Upacara dimulai sekitar pukul 18.10 WIB dengan prosesi Salam Kebangsaan dan Penghormatan Kebesaran. Komandan Upacara kemudian memberikan laporan kepada Presiden Prabowo yang bertindak sebagai Inspektur Upacara sebelum dilanjutkan dengan pemeriksaan pasukan.
Dalam momen penuh makna tersebut, Presiden Prabowo menaiki kendaraan taktis Maung bersama dua mantan presiden, yakni Presiden ke-6 RI Susilo Bambang Yudhoyono (SBY) dan Presiden ke-7 RI Joko Widodo (Jokowi). Selain itu, Panglima TNI Jenderal Agus Subiyanto dan Kapolri Jenderal Listyo Sigit Prabowo turut berada dalam kendaraan tersebut. Kehadiran para pemimpin dalam satu kendaraan menjadi simbol kuat kesinambungan kepemimpinan nasional dan semangat persatuan.

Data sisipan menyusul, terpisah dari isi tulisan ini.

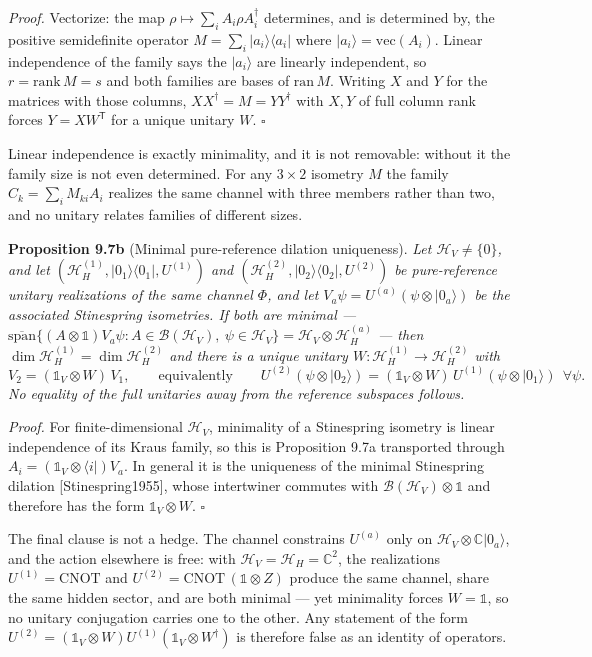 \documentclass[
]{article}
\begin{document}
\emph{Proof.} Vectorize: the map
\(\rho \mapsto \sum_i A_i \rho A_i^\dagger\) determines, and is
determined by, the positive semidefinite operator
\(M = \sum_i |a_i\rangle\langle a_i|\) where
\(|a_i\rangle = \mathrm{vec}(A_i)\). Linear independence of the family
says the \(|a_i\rangle\) are linearly independent, so
\(r = \mathrm{rank}\,M = s\) and both families are bases of
\(\mathrm{ran}\,M\). Writing \(X\) and \(Y\) for the matrices with those
columns, \(XX^\dagger = M = YY^\dagger\) with \(X, Y\) of full column
rank forces \(Y = X W^{\mathsf T}\) for a unique unitary \(W\).
\(\square\)

Linear independence is exactly minimality, and it is not removable:
without it the family size is not even determined. For any
\(3 \times 2\) isometry \(M\) the family \(C_k = \sum_i M_{ki} A_i\)
realizes the same channel with three members rather than two, and no
unitary relates families of different sizes.

\textbf{Proposition 9.7b} (Minimal pure-reference dilation uniqueness).
\emph{Let \(\mathcal{H}_V \neq \{0\}\), and let
\((\mathcal{H}_H^{(1)}, |0_1\rangle\langle 0_1|, U^{(1)})\) and
\((\mathcal{H}_H^{(2)}, |0_2\rangle\langle 0_2|, U^{(2)})\) be
pure-reference unitary realizations of the same channel \(\Phi\), and
let \(V_a \psi = U^{(a)}(\psi \otimes |0_a\rangle)\) be the associated
Stinespring isometries. If both are minimal ---
\(\overline{\mathrm{span}}\{(A \otimes \mathbb{1})V_a \psi : A \in \mathcal{B}(\mathcal{H}_V),\ \psi \in \mathcal{H}_V\} = \mathcal{H}_V \otimes \mathcal{H}_H^{(a)}\)
--- then \(\dim \mathcal{H}_H^{(1)} = \dim \mathcal{H}_H^{(2)}\) and
there is a unique unitary
\(W: \mathcal{H}_H^{(1)} \to \mathcal{H}_H^{(2)}\) with}
\[V_2 = (\mathbb{1}_V \otimes W)\, V_1, \qquad \text{equivalently} \qquad U^{(2)}(\psi \otimes |0_2\rangle) = (\mathbb{1}_V \otimes W)\, U^{(1)}(\psi \otimes |0_1\rangle) \ \ \forall \psi .\]
\emph{No equality of the full unitaries away from the reference
subspaces follows.}

\emph{Proof.} For finite-dimensional \(\mathcal{H}_V\), minimality of a
Stinespring isometry is linear independence of its Kraus family, so this
is Proposition 9.7a transported through
\(A_i = (\mathbb{1}_V \otimes \langle i|)V_a\). In general it is the
uniqueness of the minimal Stinespring dilation {[}Stinespring1955{]},
whose intertwiner commutes with
\(\mathcal{B}(\mathcal{H}_V) \otimes \mathbb{1}\) and therefore has the
form \(\mathbb{1}_V \otimes W\). \(\square\)

The final clause is not a hedge. The channel constrains \(U^{(a)}\) only
on \(\mathcal{H}_V \otimes \mathbb{C}|0_a\rangle\), and the action
elsewhere is free: with
\(\mathcal{H}_V = \mathcal{H}_H = \mathbb{C}^2\), the realizations
\(U^{(1)} = \mathrm{CNOT}\) and
\(U^{(2)} = \mathrm{CNOT}\,(\mathbb{1} \otimes Z)\) produce the same
channel, share the same hidden sector, and are both minimal --- yet
minimality forces \(W = \mathbb{1}\), so no unitary conjugation carries
one to the other. Any statement of the form
\(U^{(2)} = (\mathbb{1}_V \otimes W) U^{(1)} (\mathbb{1}_V \otimes W^\dagger)\)
is therefore false as an identity of operators.
\end{document}
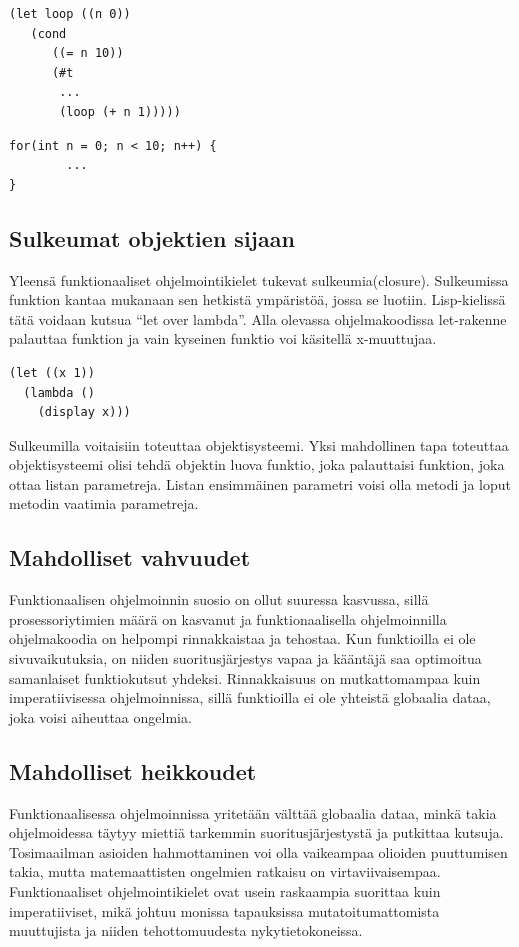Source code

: \documentclass[12pt]{article}
\begin{document}
\begin{lstlisting}
(let loop ((n 0))
   (cond
      ((= n 10))
      (#t
       ...
       (loop (+ n 1)))))      
\end{lstlisting}
\begin{lstlisting}
for(int n = 0; n < 10; n++) {
        ...
}
\end{lstlisting}


\subsection{Sulkeumat objektien sijaan}
Yleensä funktionaaliset ohjelmointikielet tukevat sulkeumia(closure).
Sulkeumissa funktion kantaa mukanaan sen hetkistä ympäristöä, jossa se luotiin.
Lisp-kielissä tätä voidaan kutsua ``let over lambda''.
Alla olevassa ohjelmakoodissa let-rakenne palauttaa funktion ja vain kyseinen funktio voi käsitellä x-muuttujaa.
\begin{lstlisting}
(let ((x 1))
  (lambda ()
    (display x)))
\end{lstlisting}
Sulkeumilla voitaisiin toteuttaa objektisysteemi.
Yksi mahdollinen tapa toteuttaa objektisysteemi olisi tehdä objektin luova funktio, joka palauttaisi funktion, joka ottaa listan parametreja.
Listan ensimmäinen parametri voisi olla metodi ja loput metodin vaatimia parametreja.

\subsection{Mahdolliset vahvuudet}
Funktionaalisen ohjelmoinnin suosio on ollut suuressa kasvussa, sillä prosessoriytimien määrä on kasvanut ja funktionaalisella ohjelmoinnilla ohjelmakoodia on helpompi rinnakkaistaa ja tehostaa. Kun funktioilla ei ole sivuvaikutuksia, on niiden suoritusjärjestys vapaa ja kääntäjä saa optimoitua samanlaiset funktiokutsut yhdeksi. Rinnakkaisuus on mutkattomampaa kuin imperatiivisessa ohjelmoinnissa, sillä funktioilla ei ole yhteistä globaalia dataa, joka voisi aiheuttaa ongelmia.

\subsection{Mahdolliset heikkoudet}
Funktionaalisessa ohjelmoinnissa yritetään välttää globaalia dataa, minkä takia ohjelmoidessa täytyy miettiä tarkemmin suoritusjärjestystä ja putkittaa kutsuja. Tosimaailman asioiden hahmottaminen voi olla vaikeampaa olioiden puuttumisen takia, mutta matemaattisten ongelmien ratkaisu on virtaviivaisempaa. Funktionaaliset ohjelmointikielet ovat usein raskaampia suorittaa kuin imperatiiviset, mikä johtuu monissa tapauksissa mutatoitumattomista muuttujista ja niiden tehottomuudesta nykytietokoneissa.
\end{document}
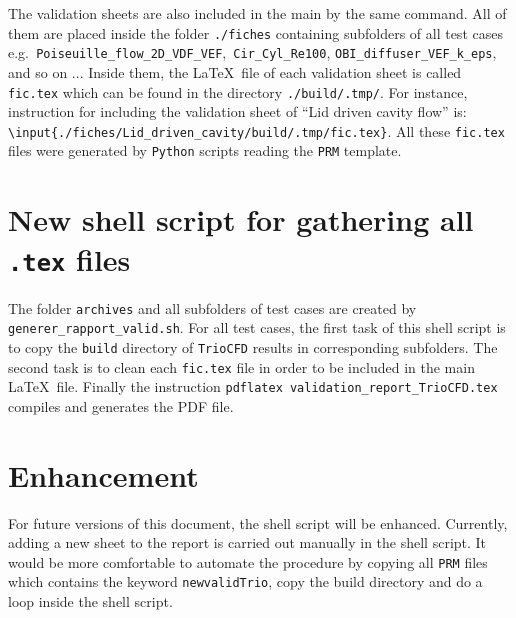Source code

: The validation sheets are also included in the main by the same command.
All of them are placed inside the folder \texttt{./fiches} containing
subfolders of all test cases e.g.\texttt{ Poiseuille\_flow\_2D\_VDF\_VEF},\texttt{
Cir\_Cyl\_Re100}, \texttt{OBI\_diffuser\_VEF\_k\_eps}, and so on ...
Inside them, the \LaTeX~file of each validation sheet is called
\texttt{fic.tex} which can be found in the directory \texttt{./build/.tmp/}.
For instance, instruction for including the validation sheet of ``Lid
driven cavity flow'' is:\newline
\texttt{ \textbackslash{}input\{./fiches/Lid\_driven\_cavity/build/.tmp/fic.tex\}}.
All these \texttt{fic.tex} files were generated by \texttt{Python} scripts reading
the \texttt{PRM} template.
\section{\label{sec:Generating-the-report}New shell script for gathering all \texttt{.tex} files}
The folder \texttt{archives} and all subfolders of test cases are created
by \texttt{generer\_rapport\_valid.sh}. For all test cases, the
first task of this shell script is to copy the \texttt{build} directory
of \texttt{TrioCFD} results in corresponding subfolders. The second
task is to clean each \texttt{fic.tex} file in order to be included
in the main \LaTeX~file.
Finally the instruction \texttt{pdflatex validation\_report\_TrioCFD.tex}
compiles and generates the PDF file.

\section{Enhancement}
For future versions of this document, the shell script will be enhanced.
Currently, adding a new sheet to the report is carried out manually
in the shell script. It would be more comfortable to automate the
procedure by copying all \texttt{PRM} files which contains the keyword
\texttt{newvalidTrio}, copy the build directory and do a loop inside
the shell script.
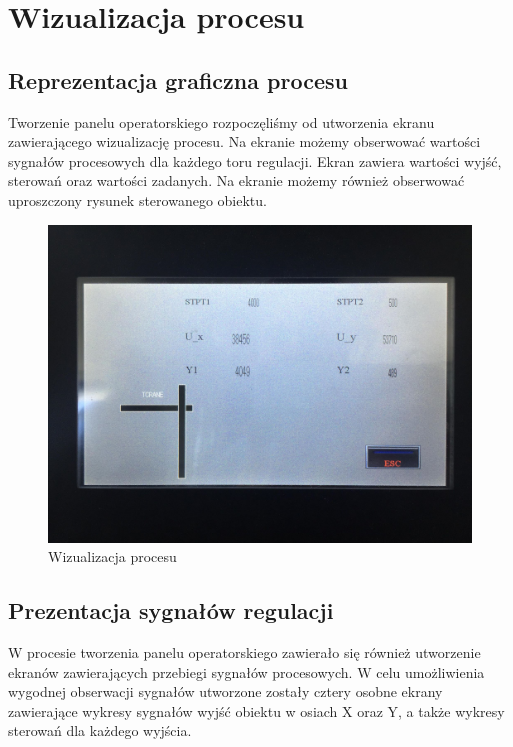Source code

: \chapter{Wizualizacja procesu}
\label{inteco_wizualizacja}

\section{Reprezentacja graficzna procesu}
\label{inteco_wizualizacja_repr}
Tworzenie panelu operatorskiego rozpoczęliśmy od utworzenia ekranu zawierającego wizualizację procesu. Na ekranie możemy obserwować wartości sygnałów procesowych dla każdego toru regulacji. Ekran zawiera wartości wyjść, sterowań oraz wartości zadanych. Na ekranie możemy również obserwować uproszczony rysunek sterowanego obiektu.
\\

\begin{figure}[H]
    \label{TCRANE::Wizualizacja}
    \centering
    \includegraphics[scale=0.15]{./sections/inteco/images/reprezentacja_obiektu.jpg}
    \caption{Wizualizacja procesu}
\end{figure}

\section{Prezentacja sygnałów regulacji}
\label{inteco_wizualizacja_wykresy}
W procesie tworzenia panelu operatorskiego zawierało się również utworzenie ekranów zawierających przebiegi sygnałów procesowych. W celu umożliwienia wygodnej obserwacji sygnałów utworzone zostały cztery osobne ekrany zawierające wykresy sygnałów wyjść obiektu w osiach X oraz Y, a także wykresy sterowań dla każdego wyjścia.

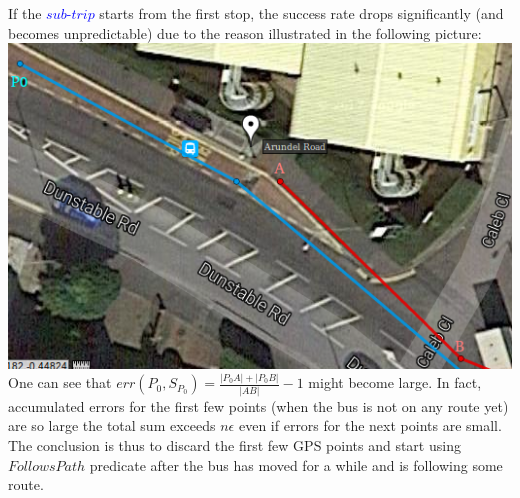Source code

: If the \textcolor{blue}{$sub$-$trip$} starts from the first stop,
the success rate drops significantly (and becomes unpredictable) due to
the reason illustrated in the following picture: \\

\includegraphics[scale = 0.7]{figs/stop0.png} \\

One can see that $err(P_0, S_{P_0}) = \frac{|{P_0}A| + |{P_0}B|}{|AB|} - 1$
might become large. In fact, accumulated errors for the first
few points (when the bus is not on any route yet) are so large the total
sum exceeds $n\epsilon$ even if errors for the next points are small. \\

The conclusion is thus to discard the first few GPS points and start using
$FollowsPath$ predicate after the bus has moved for a while and is following
some route.
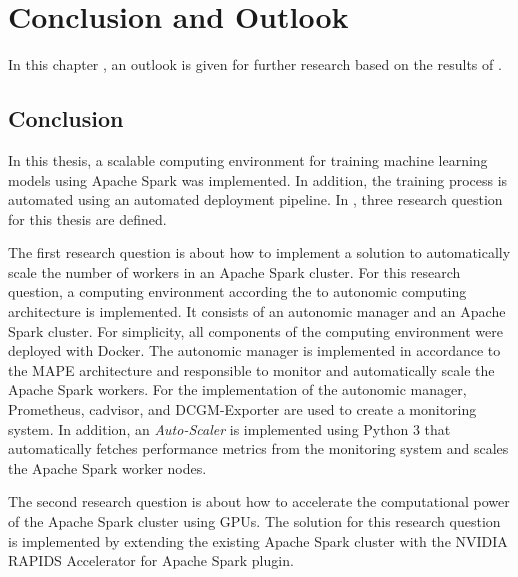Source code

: \chapter{Conclusion and Outlook}
\label{chap:08_outlook}

In this chapter , an outlook is given for further research based on the results of .


\section{Conclusion}
In this thesis, a scalable computing environment for training machine learning models using Apache Spark was implemented. In addition, the training process is automated using an automated deployment pipeline.
In , three research question for this thesis are defined.


The first research question is about how to implement a solution to automatically scale the number of workers in an Apache Spark cluster.
For this research question, a computing environment according the to autonomic computing architecture is implemented.
It consists of an autonomic manager and an Apache Spark cluster.
For simplicity, all components of the computing environment were deployed with Docker.
The autonomic manager is implemented in accordance to the MAPE architecture and responsible to monitor and automatically scale the Apache Spark workers.
For the implementation of the autonomic manager, Prometheus, cadvisor, and DCGM-Exporter are used to create a monitoring system.
In addition, an \textit{Auto-Scaler} is implemented using Python 3 that automatically fetches performance metrics from the monitoring system and scales the Apache Spark worker nodes.


The second research question is about how to accelerate the computational power of the Apache Spark cluster using GPUs.
The solution for this research question is implemented by extending the existing Apache Spark cluster with the NVIDIA RAPIDS Accelerator for Apache Spark plugin.
%


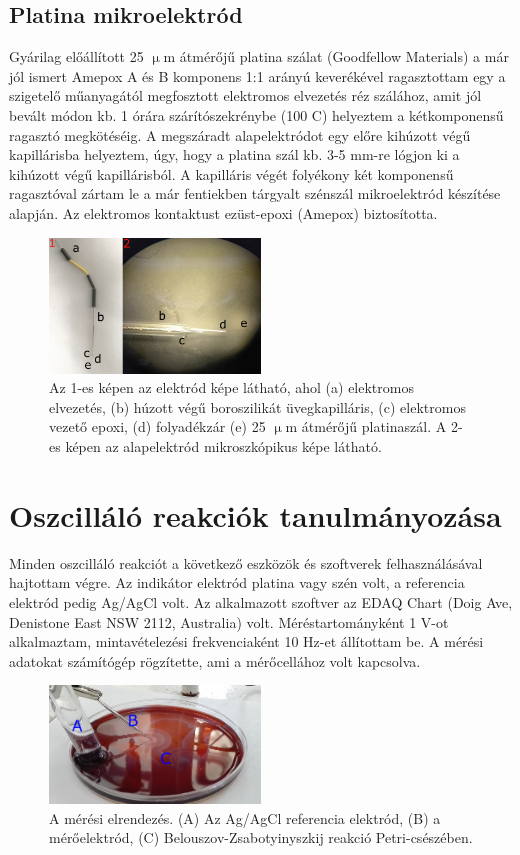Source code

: \subsection{Platina mikroelektród}
Gyárilag előállított 25 $\upmu$m átmérőjű platina szálat (Goodfellow Materials) a már jól ismert Amepox A és B komponens 1:1 arányú keverékével ragasztottam egy a szigetelő műanyagától megfosztott elektromos elvezetés réz szálához, amit jól bevált módon kb. 1 órára szárítószekrénybe (100 \textdegree C) helyeztem a kétkomponensű ragasztó megkötéséig. A megszáradt alapelektródot egy előre kihúzott végű kapillárisba helyeztem, úgy, hogy a platina szál kb. 3-5 mm-re lógjon ki a kihúzott végű kapillárisból. A kapilláris végét folyékony két komponensű ragasztóval zártam le a már fentiekben tárgyalt szénszál mikroelektród készítése alapján. Az elektromos kontaktust ezüst-epoxi (Amepox) biztosította.
\begin{figure}[h]
\centering
\includegraphics[width=0.5\textwidth]{img/platina.png}
\caption{Az 1-es képen az elektród képe látható, ahol (a) elektromos elvezetés, (b) húzott végű boroszilikát üvegkapilláris, (c) elektromos vezető epoxi, (d) folyadékzár  (e) 25 $\upmu$m átmérőjű platinaszál. A 2-es képen az alapelektród mikroszkópikus képe látható.}
\label{fig:ionophores}
\end{figure}


\section{Oszcilláló reakciók tanulmányozása} 

Minden oszcilláló reakciót a következő eszközök és szoftverek felhasználásával hajtottam végre. Az indikátor elektród platina vagy szén volt, a referencia elektród pedig Ag/AgCl volt. Az alkalmazott szoftver az EDAQ Chart (Doig Ave, Denistone East NSW 2112, Australia) volt. Méréstartományként 1 V-ot alkalmaztam, mintavételezési frekvenciaként 10 Hz-et állítottam be. A mérési adatokat számítógép rögzítette, ami a mérőcellához volt kapcsolva.

\begin{figure}[h!]
\centering
\includegraphics[width=0.5\textwidth]{img/setup.png}
\caption{A mérési elrendezés. (A) Az Ag/AgCl referencia elektród, (B) a mérőelektród, (C) Belouszov-Zsabotyinyszkij reakció Petri-csészében.}
\label{fig:setup}
\end{figure}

Di belakang mereka, kendaraan taktis Maung kedua diisi oleh Ketua MPR Ahmad Muzani, Ketua DPR Puan Maharani, serta Ketua DPD Sultan Bachtiar Najamudin. Sementara itu, Maung ketiga membawa Menteri Koordinator Bidang Politik dan Keamanan Budi Gunawan, Menteri Pertahanan Sjafrie Sjamsoeddin, serta Menteri Dalam Negeri Tito Karnavian.
Setelah pemeriksaan pasukan, Presiden Prabowo memimpin momen mengheningkan cipta untuk mengenang jasa para pahlawan. “Mengenang arwah dan jasa para pahlawan kita, mengheningkan cipta mulai,” ujar Presiden Prabowo.
Puncak upacara berlangsung ketika Bendera Sang Merah Putih diturunkan dengan khidmat. Seluruh peserta upacara berdiri tegak dalam suasana penuh nasionalisme, menyaksikan prosesi yang sarat penghormatan terhadap simbol negara.
Setelah penurunan bendera, Komandan Upacara kembali memberikan laporan kepada Presiden Prabowo, yang kemudian diikuti dengan Penghormatan Kebesaran. Upacara resmi berakhir saat Presiden Prabowo kembali ke Mimbar Kehormatan, menandai selesainya prosesi yang berlangsung dengan tertib dan penuh kehormatan.
Selain sebagai bentuk penghormatan kepada Sang Merah Putih, Upacara Parade Senja ini juga menjadi refleksi bagi para kepala daerah yang hadir dalam Magelang Retreat. Acara ini bertujuan untuk memperkuat koordinasi antara pemerintah pusat dan daerah dalam menghadapi berbagai tantangan bangsa, termasuk stabilitas keamanan, pembangunan daerah, dan kesejahteraan rakyat.
Kehadiran para pemimpin nasional dan daerah dalam upacara ini diharapkan semakin meneguhkan semangat kebangsaan serta memperkokoh kebersamaan dalam menjaga keutuhan dan kemajuan Indonesia.